03/18/2010 05:12 am ET | Updated May 25, 2011

A Hero Remembered

We are a fortunate country to have such brave and patriotic troops to protect our freedoms. It is easy to take this for granted, but Veterans day offers us a chance to appreciate military service and simply say 'Thanks' to those who serve. For most of the year, I'd argue most people simply lose touch.

It was just before the November elections a year ago when I found out an Army buddy had died in Iraq. I've learned of such news before when I was on active duty, but this experience was different as a civilian -- admittedly, I had lost touch.

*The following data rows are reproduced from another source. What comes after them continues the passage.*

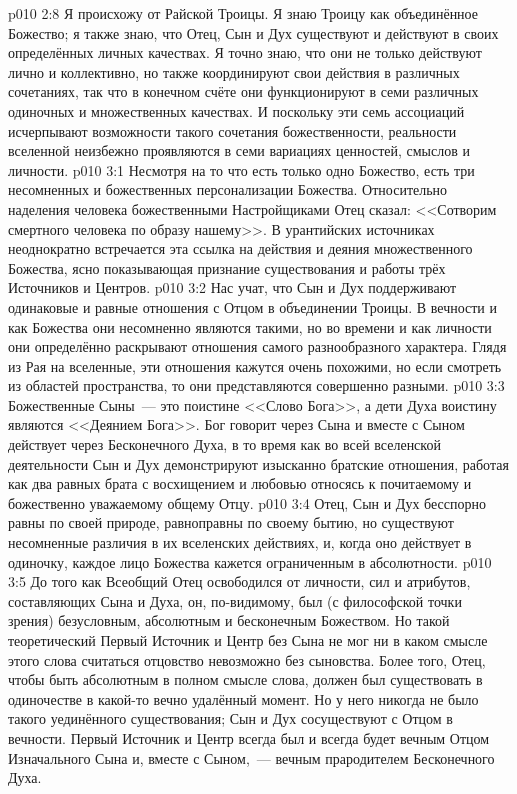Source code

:\vs p010 2:8 Я происхожу от Райской Троицы. Я знаю Троицу как объединённое Божество; я также знаю, что Отец, Сын и Дух существуют и действуют в своих определённых личных качествах. Я точно знаю, что они не только действуют лично и коллективно, но также координируют свои действия в различных сочетаниях, так что в конечном счёте они функционируют в семи различных одиночных и множественных качествах. И поскольку эти семь ассоциаций исчерпывают возможности такого сочетания божественности, реальности вселенной неизбежно проявляются в семи вариациях ценностей, смыслов и личности.
\vs p010 3:1 Несмотря на то что есть только одно Божество, есть три несомненных и божественных персонализации Божества. Относительно наделения человека божественными Настройщиками Отец сказал: <<Сотворим смертного человека по образу нашему>>. В урантийских источниках неоднократно встречается эта ссылка на действия и деяния множественного Божества, ясно показывающая признание существования и работы трёх Источников и Центров.
\vs p010 3:2 \pc Нас учат, что Сын и Дух поддерживают одинаковые и равные отношения с Отцом в объединении Троицы. В вечности и как Божества они несомненно являются такими, но во времени и как личности они определённо раскрывают отношения самого разнообразного характера. Глядя из Рая на вселенные, эти отношения кажутся очень похожими, но если смотреть из областей пространства, то они представляются совершенно разными.
\vs p010 3:3 Божественные Сыны~--- это поистине <<Слово Бога>>, а дети Духа воистину являются <<Деянием Бога>>. Бог говорит через Сына и вместе с Сыном действует через Бесконечного Духа, в то время как во всей вселенской деятельности Сын и Дух демонстрируют изысканно братские отношения, работая как два равных брата с восхищением и любовью относясь к почитаемому и божественно уважаемому общему Отцу.
\vs p010 3:4 Отец, Сын и Дух бесспорно равны по своей природе, равноправны по своему бытию, но существуют несомненные различия в их вселенских действиях, и, когда оно действует в одиночку, каждое лицо Божества кажется ограниченным в абсолютности.
\vs p010 3:5 \pc До того как Всеобщий Отец освободился от личности, сил и атрибутов, составляющих Сына и Духа, он, по\hyp{}видимому, был (с философской точки зрения) безусловным, абсолютным и бесконечным Божеством. Но такой теоретический Первый Источник и Центр без Сына не мог ни в каком смысле этого слова считаться  отцовство невозможно без сыновства. Более того, Отец, чтобы быть абсолютным в полном смысле слова, должен был существовать в одиночестве в какой\hyp{}то вечно удалённый момент. Но у него никогда не было такого уединённого существования; Сын и Дух сосуществуют с Отцом в вечности. Первый Источник и Центр всегда был и всегда будет вечным Отцом Изначального Сына и, вместе с Сыном,~--- вечным прародителем Бесконечного Духа.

As I flipped through the channels one night, I came upon a debate between two candidates for Senate. I was about to turn the channel, but the debate turned to Iraq and one of the candidates said the name "Patriquin". The tone in which the candidate cited my friend's name alarmed me, so I went to my computer to run a search of what happened. My old friend, Travis Patriquin, had died two years before I learned of his heroics.

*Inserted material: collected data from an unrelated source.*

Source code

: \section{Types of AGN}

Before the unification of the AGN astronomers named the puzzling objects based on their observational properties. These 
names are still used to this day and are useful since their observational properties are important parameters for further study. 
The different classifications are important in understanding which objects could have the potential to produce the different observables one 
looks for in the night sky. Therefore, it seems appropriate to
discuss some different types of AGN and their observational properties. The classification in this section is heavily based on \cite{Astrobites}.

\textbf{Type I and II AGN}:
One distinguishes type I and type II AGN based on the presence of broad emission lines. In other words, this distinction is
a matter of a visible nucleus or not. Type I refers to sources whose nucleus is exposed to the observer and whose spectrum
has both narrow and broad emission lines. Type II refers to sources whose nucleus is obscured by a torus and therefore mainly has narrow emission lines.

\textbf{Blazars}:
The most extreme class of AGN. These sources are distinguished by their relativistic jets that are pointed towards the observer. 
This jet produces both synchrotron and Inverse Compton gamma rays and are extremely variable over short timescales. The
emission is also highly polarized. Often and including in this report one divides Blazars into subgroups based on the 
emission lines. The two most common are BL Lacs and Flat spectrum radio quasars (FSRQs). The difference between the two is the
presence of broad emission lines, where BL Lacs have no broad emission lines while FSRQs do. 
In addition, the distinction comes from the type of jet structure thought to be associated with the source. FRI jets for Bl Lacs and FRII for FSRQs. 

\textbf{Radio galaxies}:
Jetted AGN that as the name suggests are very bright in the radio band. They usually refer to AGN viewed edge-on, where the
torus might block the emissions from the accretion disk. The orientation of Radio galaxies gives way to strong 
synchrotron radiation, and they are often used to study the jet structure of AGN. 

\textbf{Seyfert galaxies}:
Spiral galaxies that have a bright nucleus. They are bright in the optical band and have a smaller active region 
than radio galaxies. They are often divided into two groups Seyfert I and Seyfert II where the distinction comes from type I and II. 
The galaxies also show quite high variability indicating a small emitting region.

I stood in front of Travis in formations during the Infantry Officer Basic Course at Fort Benning for about 16 weeks in the Fall and Winter of 2000. Most of what I remember of Travis from that time was his optimism when things, as he would put it, 'sucked', and his enthusiasm for leading soldiers.

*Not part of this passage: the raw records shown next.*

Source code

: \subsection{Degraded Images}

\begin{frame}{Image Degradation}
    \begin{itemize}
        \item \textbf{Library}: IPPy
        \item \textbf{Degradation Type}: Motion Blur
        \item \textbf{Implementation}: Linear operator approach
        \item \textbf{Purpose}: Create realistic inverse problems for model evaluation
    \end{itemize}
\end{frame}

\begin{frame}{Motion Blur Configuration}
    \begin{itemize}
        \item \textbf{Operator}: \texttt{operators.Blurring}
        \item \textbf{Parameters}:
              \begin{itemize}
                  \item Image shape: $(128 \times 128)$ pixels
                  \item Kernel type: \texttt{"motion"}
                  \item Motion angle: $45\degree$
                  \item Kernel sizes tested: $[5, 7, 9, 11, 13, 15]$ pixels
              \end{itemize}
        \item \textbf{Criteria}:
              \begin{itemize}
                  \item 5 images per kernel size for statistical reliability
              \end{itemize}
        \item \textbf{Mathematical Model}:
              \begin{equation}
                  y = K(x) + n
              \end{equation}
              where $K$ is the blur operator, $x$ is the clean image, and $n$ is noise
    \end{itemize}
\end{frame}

We were patrol buddies during a culmination exercise in December of 2000. It was one of the worst field problems I ever endured. It was cold, wet, and we were tired after walking through a Georgia marsh all night.

Travis pulled me through the field problem as a peer and even teased me about how I was soft to the cold. There was something very genuine in his personality and the way he interacted. He defined the mental challenges of the field simply as 'Sucks', as if they could be classified like basic elements. Cold, Hunger, Fatigue, and being wet all different 'sucks' that had to be endured.

This was a unique strength. Travis had a gift of taking difficult situations and simplifying them so that they could be solved with basic principles. In my case, he helped me find a mindset to endure the 'sucks' of the field.

While deployed to Iraq in 2006, Travis outlined a simple plan that was later covered by several media outlets. "How to win in Iraq" offered a stick-figure, and somewhat humorous, presentation of how Iraqi Sunnis could be convinced to push Al Qaeda out of Iraq. His ability to speak Arabic and understanding of the culture also allowed him to build ties with local Sunni leaders who began to cooperate. The subsequent movement became known as the Anbar Awakening.

Travis' was killed by a road-side bomb not long after making such progress. His death fueled resentment among the Sunni leaders against Al Qaeda whose trust Travis earned. After his untimely death, the Sunnis only strengthened their resolve to press Al Qaeda out of Iraq.

Regardless of one's views on the war, I think it is important to appreciate the service of those in uniform. My view was that we should never have invaded Iraq and that Al Qaeda chased us there after we invaded. However, this perspective in no way denigrates my view of Travis' heroism. In fact, in some ways it only strengthens my admiration of his service. Travis was given a situation that truly 'sucked' and yet he persevered with the same strengths I took note of almost ten years ago.

Thank you Travis and thank you to those men and women who continue to serve. You make us proud.